ST. LOUIS—The National Geospatial-Intelligence Agency (NGA) later this year plans to award a new contract to help in monitoring for economic indicators using remote sensing data, agency officials said on Monday.

The LUNO contract will succeed the existing Economic Indicator Monitoring (EIM), which is considered a pilot effort and was awarded in August 2021 for $29 million to BAE Systems, Ball Aerospace

[BALL], BlackSky Technology [BKSY], Continental Mapping Consultants, and Royce Geospatial Consultants, all of whom compete for delivery orders.

The demand for the analytics and services under EIM has been strong and in November 2022 the agency increased the value of the contract to $60 million. The goal of the program has been to better understand global economic activity and trends to aid policymakers.

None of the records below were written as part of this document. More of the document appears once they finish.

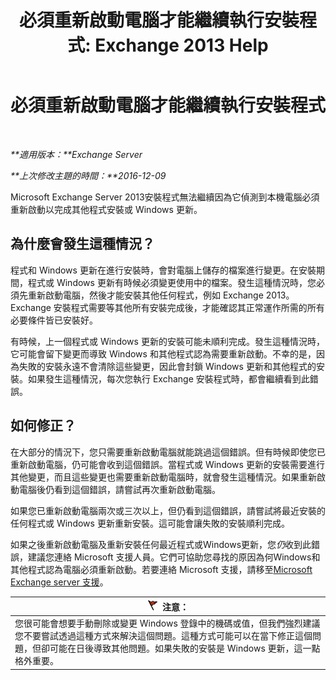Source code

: ﻿---
title: '必須重新啟動電腦才能繼續執行安裝程式: Exchange 2013 Help'
TOCTitle: 必須重新啟動電腦才能繼續執行安裝程式
ms:assetid: f2d8e504-18c1-4b86-9b97-7654d0391b19
ms:mtpsurl: https://technet.microsoft.com/zh-tw/library/ms.exch.setupreadiness.pendingrebootwindowscomponents(v=EXCHG.150)
ms:contentKeyID: 50474590
ms.date: 05/21/2018
mtps_version: v=EXCHG.150
ms.translationtype: MT
---

# 必須重新啟動電腦才能繼續執行安裝程式

 

_**適用版本：**Exchange Server_

_**上次修改主題的時間：**2016-12-09_

Microsoft Exchange Server 2013安裝程式無法繼續因為它偵測到本機電腦必須重新啟動以完成其他程式安裝或 Windows 更新。

## 為什麼會發生這種情況？

程式和 Windows 更新在進行安裝時，會對電腦上儲存的檔案進行變更。在安裝期間，程式或 Windows 更新有時候必須變更使用中的檔案。發生這種情況時，您必須先重新啟動電腦，然後才能安裝其他任何程式，例如 Exchange 2013。Exchange 安裝程式需要等其他所有安裝完成後，才能確認其正常運作所需的所有必要條件皆已安裝好。

有時候，上一個程式或 Windows 更新的安裝可能未順利完成。發生這種情況時，它可能會留下變更而導致 Windows 和其他程式認為需要重新啟動。不幸的是，因為失敗的安裝永遠不會清除這些變更，因此會封鎖 Windows 更新和其他程式的安裝。如果發生這種情況，每次您執行 Exchange 安裝程式時，都會繼續看到此錯誤。

## 如何修正？

在大部分的情況下，您只需要重新啟動電腦就能跳過這個錯誤。但有時候即使您已重新啟動電腦，仍可能會收到這個錯誤。當程式或 Windows 更新的安裝需要進行其他變更，而且這些變更也需要重新啟動電腦時，就會發生這種情況。如果重新啟動電腦後仍看到這個錯誤，請嘗試再次重新啟動電腦。

如果您已重新啟動電腦兩次或三次以上，但仍看到這個錯誤，請嘗試將最近安裝的任何程式或 Windows 更新重新安裝。這可能會讓失敗的安裝順利完成。

如果之後重新啟動電腦及重新安裝任何最近程式或Windows更新，您*仍*收到此錯誤，建議您連絡 Microsoft 支援人員。它們可協助您尋找的原因為何Windows和其他程式認為電腦必須重新啟動。若要連絡 Microsoft 支援，請移至[Microsoft Exchange server 支援](https://go.microsoft.com/fwlink/p/?linkid=525940)。

<table>
<thead>
<tr class="header">
<th><img src="images/Dd876857.Caution(EXCHG.150).gif" title="注意" alt="注意" />注意：</th>
</tr>
</thead>
<tbody>
<tr class="odd">
<td>您很可能會想要手動刪除或變更 Windows 登錄中的機碼或值，但我們強烈建議您不要嘗試透過這種方式來解決這個問題。這種方式可能可以在當下修正這個問題，但卻可能在日後導致其他問題。如果失敗的安裝是 Windows 更新，這一點格外重要。</td>
</tr>
</tbody>
</table>

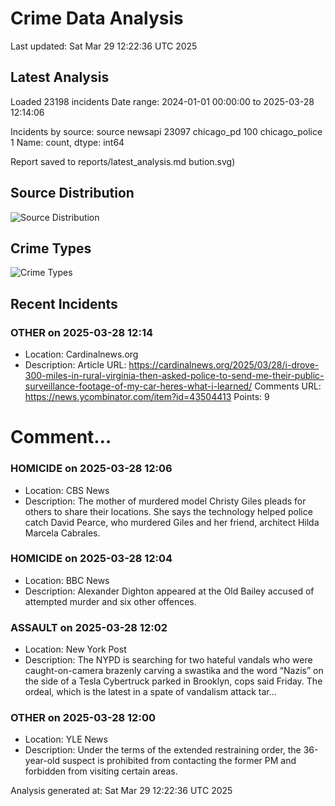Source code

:# Crime Data Analysis
Last updated: Sat Mar 29 12:22:36 UTC 2025

## Latest Analysis

Loaded 23198 incidents
Date range: 2024-01-01 00:00:00 to 2025-03-28 12:14:06

Incidents by source:
source
newsapi           23097
chicago_pd          100
chicago_police        1
Name: count, dtype: int64

Report saved to reports/latest_analysis.md
bution.svg)

## Source Distribution
![Source Distribution](images/source_distribution.svg)

## Crime Types
![Crime Types](images/crime_types.svg)

## Recent Incidents

### OTHER on 2025-03-28 12:14
- Location: Cardinalnews.org
- Description: Article URL: https://cardinalnews.org/2025/03/28/i-drove-300-miles-in-rural-virginia-then-asked-police-to-send-me-their-public-surveillance-footage-of-my-car-heres-what-i-learned/
Comments URL: https://news.ycombinator.com/item?id=43504413
Points: 9
# Comment…


### HOMICIDE on 2025-03-28 12:06
- Location: CBS News
- Description: The mother of murdered model Christy Giles pleads for others to share their locations. She says the technology helped police catch David Pearce, who murdered Giles and her friend, architect Hilda Marcela Cabrales.


### HOMICIDE on 2025-03-28 12:04
- Location: BBC News
- Description: Alexander Dighton appeared at the Old Bailey accused of attempted murder and six other offences.


### ASSAULT on 2025-03-28 12:02
- Location: New York Post
- Description: The NYPD is searching for two hateful vandals who were caught-on-camera brazenly carving a swastika and the word “Nazis” on the side of a Tesla Cybertruck parked in Brooklyn, cops said Friday. The ordeal, which is the latest in a spate of vandalism attack tar…


### OTHER on 2025-03-28 12:00
- Location: YLE News
- Description: Under the terms of the extended restraining order, the 36-year-old suspect is prohibited from contacting the former PM and forbidden from visiting certain areas.

Analysis generated at: Sat Mar 29 12:22:36 UTC 2025
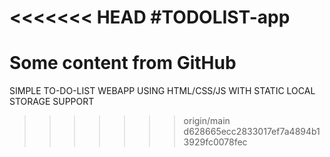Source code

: <<<<<<< HEAD
#TODOLIST-app
=======
# Some content from GitHub
SIMPLE TO-DO-LIST WEBAPP USING HTML/CSS/JS WITH STATIC LOCAL STORAGE SUPPORT
>>>>>>> origin/main d628665ecc2833017ef7a4894b13929fc0078fec
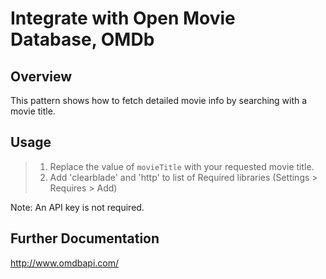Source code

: # Integrate with Open Movie Database, OMDb

## Overview

This pattern shows how to fetch detailed movie info by searching with a movie title.

## Usage

>1. Replace the value of `movieTitle` with your requested movie title.
>2. Add 'clearblade' and 'http' to list of Required libraries (Settings > Requires > Add)

Note: An API key is not required.

## Further Documentation

http://www.omdbapi.com/

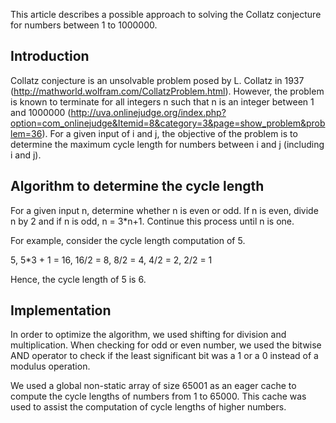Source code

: This article describes a possible approach to solving the Collatz conjecture for numbers between 1 to 1000000.

## Introduction ##

Collatz conjecture is an unsolvable problem posed by L. Collatz in 1937 (http://mathworld.wolfram.com/CollatzProblem.html). However, the problem is known to terminate for all integers n such that n is an integer between 1 and 1000000 (http://uva.onlinejudge.org/index.php?option=com_onlinejudge&Itemid=8&category=3&page=show_problem&problem=36).
For a given input of i and j, the objective of the problem is to determine the maximum cycle length for numbers between i and j (including i and j).


## Algorithm to determine the cycle length ##

For a given input n, determine whether n is even or odd. If n is even, divide n by 2 and if n is odd,  n = 3\*n+1. Continue this process until n is one.

For example, consider the cycle length computation of 5.

5,
5\*3 + 1 = 16,
16/2 = 8,
8/2 = 4,
4/2 = 2,
2/2 = 1

Hence, the cycle length of 5 is 6.

## Implementation ##
In order to optimize the algorithm, we used shifting for division and multiplication. When checking for odd or even number, we used the bitwise AND operator to check if the least significant bit was a 1 or a 0 instead of a modulus operation.

We used a global non-static array of size 65001 as an eager cache to compute the cycle lengths of numbers from 1 to 65000. This cache was used to assist the computation of cycle lengths of higher numbers.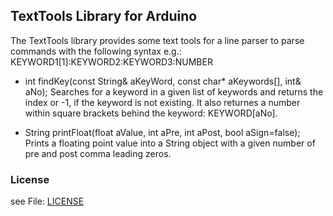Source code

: ## TextTools Library for Arduino 

The TextTools library provides some text tools for a line parser to parse commands
with the following syntax e.g.: KEYWORD1[1]:KEYWORD2:KEYWORD3:NUMBER

- int    findKey(const String& aKeyWord, const char* aKeywords[], int& aNo);
  Searches for a keyword in a given list of keywords and returns the index or -1,
  if the keyword is not existing. It also returnes a number within square brackets
  behind the keyword: KEYWORD[aNo].
  
- String printFloat(float aValue, int aPre, int aPost, bool aSign=false);
  Prints a floating point value into a String object with a given number of 
  pre and post comma leading zeros.

### License 

see File: [LICENSE](../../LICENSE.md)

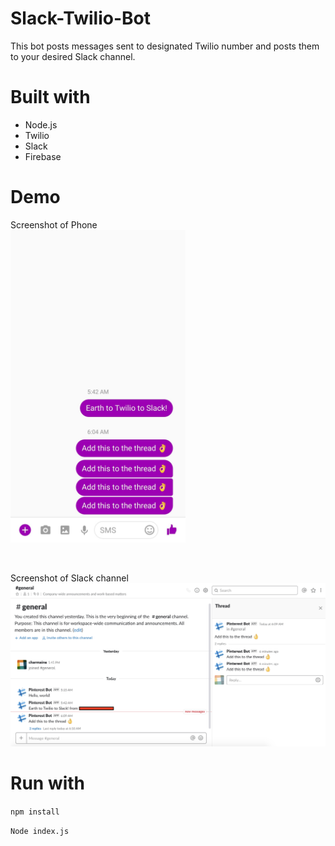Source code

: # Slack-Twilio-Bot

This bot posts messages sent to designated Twilio number and posts them to your desired Slack channel.

# Built with
- Node.js
- Twilio
- Slack
- Firebase

# Demo
Screenshot of Phone<br>
<img src="Phone.jpg" alt="Phone Screenshot" height="500px"/>

<br>

Screenshot of Slack channel
<img src="Slack.png" alt="Slack Screenshot"/>

# Run with
`npm install`

`Node index.js`
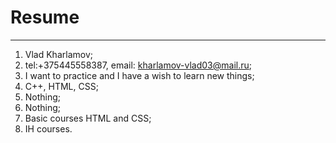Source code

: # Resume

___

1. Vlad Kharlamov;
2. tel:+375445558387, email: kharlamov-vlad03@mail.ru;
3. I want to practice and I have a wish to learn new things;
4. C++, HTML, CSS;
5. Nothing;
6. Nothing;
7. Basic courses HTML and CSS;
8. IH courses.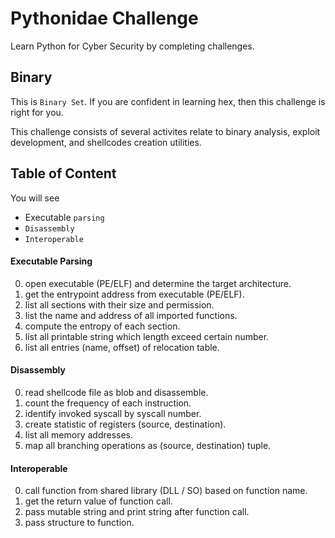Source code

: # Pythonidae Challenge

Learn Python for Cyber Security by completing challenges.

## Binary

This is `Binary Set`. If you are confident in learning hex, then this challenge is right for you.

This challenge consists of several activites relate to binary analysis, exploit development, and shellcodes creation utilities.

## Table of Content

You will see

- Executable `parsing`
- `Disassembly`
- `Interoperable`

#### Executable Parsing

0. open executable (PE/ELF) and determine the target architecture.
1. get the entrypoint address from executable (PE/ELF).
2. list all sections with their size and permission.
3. list the name and address of all imported functions.
4. compute the entropy of each section.
5. list all printable string which length exceed certain number.
6. list all entries (name, offset) of relocation table.

#### Disassembly

0. read shellcode file as blob and disassemble.
1. count the frequency of each instruction.
2. identify invoked syscall by syscall number.
3. create statistic of registers (source, destination).
4. list all memory addresses.
5. map all branching operations as (source, destination) tuple.

#### Interoperable

0. call function from shared library (DLL / SO) based on function name.
1. get the return value of function call.
2. pass mutable string and print string after function call.
3. pass structure to function.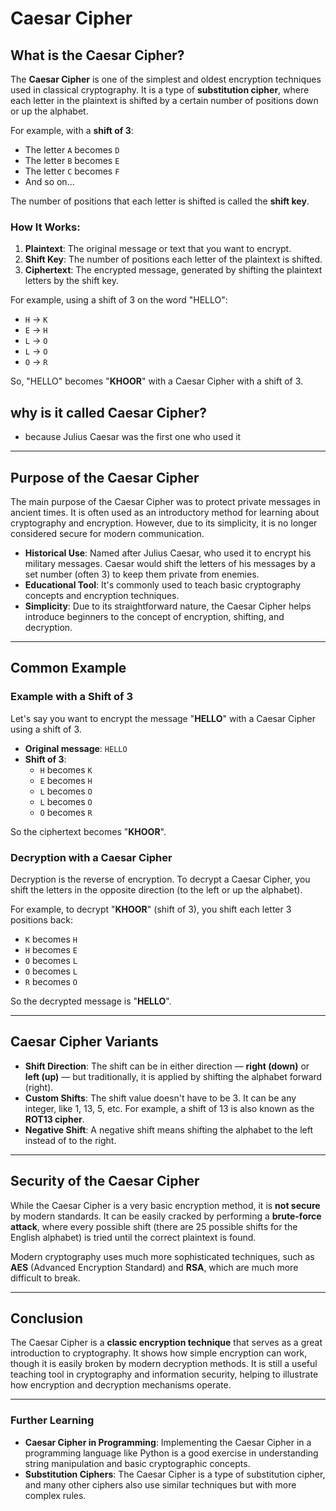# Caesar Cipher

## What is the Caesar Cipher?

The **Caesar Cipher** is one of the simplest and oldest encryption techniques used in classical cryptography. It is a type of **substitution cipher**, where each letter in the plaintext is shifted by a certain number of positions down or up the alphabet.

For example, with a **shift of 3**:
- The letter `A` becomes `D`
- The letter `B` becomes `E`
- The letter `C` becomes `F`
- And so on...

The number of positions that each letter is shifted is called the **shift key**.

### How It Works:

1. **Plaintext**: The original message or text that you want to encrypt.
2. **Shift Key**: The number of positions each letter of the plaintext is shifted.
3. **Ciphertext**: The encrypted message, generated by shifting the plaintext letters by the shift key.

For example, using a shift of 3 on the word "HELLO":
- `H` → `K`
- `E` → `H`
- `L` → `O`
- `L` → `O`
- `O` → `R`

So, "HELLO" becomes "**KHOOR**" with a Caesar Cipher with a shift of 3.

## why is it called Caesar Cipher?

- because Julius Caesar was the first one who used it

---

## Purpose of the Caesar Cipher

The main purpose of the Caesar Cipher was to protect private messages in ancient times. It is often used as an introductory method for learning about cryptography and encryption. However, due to its simplicity, it is no longer considered secure for modern communication.

- **Historical Use**: Named after Julius Caesar, who used it to encrypt his military messages. Caesar would shift the letters of his messages by a set number (often 3) to keep them private from enemies.
- **Educational Tool**: It's commonly used to teach basic cryptography concepts and encryption techniques.
- **Simplicity**: Due to its straightforward nature, the Caesar Cipher helps introduce beginners to the concept of encryption, shifting, and decryption.

---

## Common Example

### Example with a Shift of 3

Let's say you want to encrypt the message "**HELLO**" with a Caesar Cipher using a shift of 3.

- **Original message**: `HELLO`
- **Shift of 3**:
    - `H` becomes `K`
    - `E` becomes `H`
    - `L` becomes `O`
    - `L` becomes `O`
    - `O` becomes `R`

So the ciphertext becomes "**KHOOR**".

### Decryption with a Caesar Cipher

Decryption is the reverse of encryption. To decrypt a Caesar Cipher, you shift the letters in the opposite direction (to the left or up the alphabet).

For example, to decrypt "**KHOOR**" (shift of 3), you shift each letter 3 positions back:

- `K` becomes `H`
- `H` becomes `E`
- `O` becomes `L`
- `O` becomes `L`
- `R` becomes `O`

So the decrypted message is "**HELLO**".

---

## Caesar Cipher Variants

- **Shift Direction**: The shift can be in either direction — **right (down)** or **left (up)** — but traditionally, it is applied by shifting the alphabet forward (right).
- **Custom Shifts**: The shift value doesn't have to be 3. It can be any integer, like 1, 13, 5, etc. For example, a shift of 13 is also known as the **ROT13 cipher**.
- **Negative Shift**: A negative shift means shifting the alphabet to the left instead of to the right.

---

## Security of the Caesar Cipher

While the Caesar Cipher is a very basic encryption method, it is **not secure** by modern standards. It can be easily cracked by performing a **brute-force attack**, where every possible shift (there are 25 possible shifts for the English alphabet) is tried until the correct plaintext is found.

Modern cryptography uses much more sophisticated techniques, such as **AES** (Advanced Encryption Standard) and **RSA**, which are much more difficult to break.

---

## Conclusion

The Caesar Cipher is a **classic encryption technique** that serves as a great introduction to cryptography. It shows how simple encryption can work, though it is easily broken by modern decryption methods. It is still a useful teaching tool in cryptography and information security, helping to illustrate how encryption and decryption mechanisms operate.

---

### Further Learning

- **Caesar Cipher in Programming**: Implementing the Caesar Cipher in a programming language like Python is a good exercise in understanding string manipulation and basic cryptographic concepts.
- **Substitution Ciphers**: The Caesar Cipher is a type of substitution cipher, and many other ciphers also use similar techniques but with more complex rules.

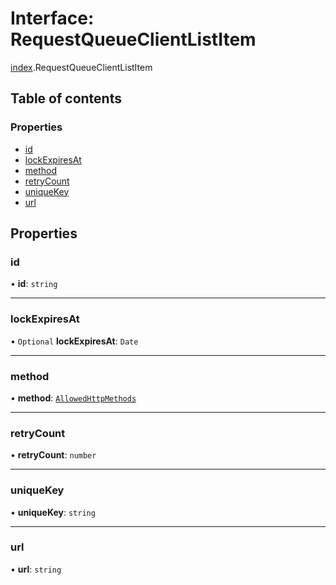 # Interface: RequestQueueClientListItem

[index](../modules/index.md).RequestQueueClientListItem

## Table of contents

### Properties

- [id](index.RequestQueueClientListItem.md#id)
- [lockExpiresAt](index.RequestQueueClientListItem.md#lockexpiresat)
- [method](index.RequestQueueClientListItem.md#method)
- [retryCount](index.RequestQueueClientListItem.md#retrycount)
- [uniqueKey](index.RequestQueueClientListItem.md#uniquekey)
- [url](index.RequestQueueClientListItem.md#url)

## Properties

### <a id="id" name="id"></a> id

• **id**: `string`

___

### <a id="lockexpiresat" name="lockexpiresat"></a> lockExpiresAt

• `Optional` **lockExpiresAt**: `Date`

___

### <a id="method" name="method"></a> method

• **method**: [`AllowedHttpMethods`](../modules/index.md#allowedhttpmethods)

___

### <a id="retrycount" name="retrycount"></a> retryCount

• **retryCount**: `number`

___

### <a id="uniquekey" name="uniquekey"></a> uniqueKey

• **uniqueKey**: `string`

___

### <a id="url" name="url"></a> url

• **url**: `string`
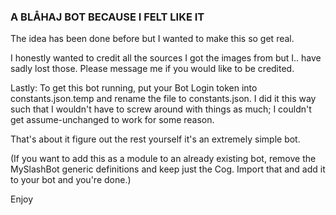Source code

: ### A BLÅHAJ BOT BECAUSE I FELT LIKE IT
The idea has been done before but I wanted to make this so get real.

I honestly wanted to credit all the sources I got the images from but I.. have sadly lost those. Please message me if you would like to be credited.

Lastly:
To get this bot running, put your Bot Login token into constants.json.temp and rename the file to constants.json.
I did it this way such that I wouldn't have to screw around with things as much; I couldn't get assume-unchanged to work for some reason.

That's about it figure out the rest yourself it's an extremely simple bot.

(If you want to add this as a module to an already existing bot, remove the MySlashBot generic definitions and keep just the Cog. Import that and add it to your bot and you're done.)

Enjoy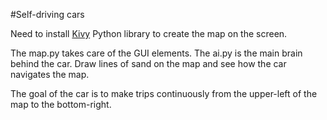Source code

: #Self-driving cars

Need to install [Kivy](https://kivy.org/docs/installation/installation-linux.html) Python library to create the map on the screen.

The map.py takes care of the GUI elements. The ai.py is the main brain behind the car. 
Draw lines of sand on the map and see how the car navigates the map. 

The goal of the car is to make trips continuously from the upper-left of the map to the bottom-right.
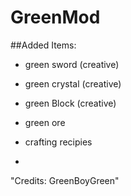 # GreenMod

##Added Items:

- green sword (creative)

- green crystal (creative)

- green Block (creative)

- green ore

- crafting recipies

-


"Credits: GreenBoyGreen"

NGA Director Vice Adm. Frank Whitworth told attendees at the GEOINT 2023 Symposium here that the EIM contract has “provided shareable commercial analytics with valuable information to support our I&W (indicators and warning) and monitoring missions.”

Late last November, NGA released a Request for Information through the intelligence community’s Acquisition Research Center to gauge industry interest in LUNO, which will be a more “comprehensive vehicle” than the EIM pilot, James Griffith, director of the Source and Operations Management within NGA, said during a media roundtable at the event.

The EIM contract has offered NGA the opportunity to examine different “commercial activities, services, computer vision, those kinds of things and how to bring that into the agency and operationalize it,” Griffith said. The LUNO contract vehicle is the “next step,” which is to nimbly deliver these services and capabilities “so they are operationally relevant,” he said.

The EIM contract will be ending but Griffith said it’s premature to assume that LUNO will acquire the same things as the current contract as the acquisition strategy is still in development. It will include the “same types of activities and actually more activities,” he said, adding that NGA has “expanded the number of areas that we are looking at it because, again, the EIM contract was really intended to let us figure out how to do it.”

A Request for Proposals for LUNO is expected in the fourth quarter of fiscal year 2023.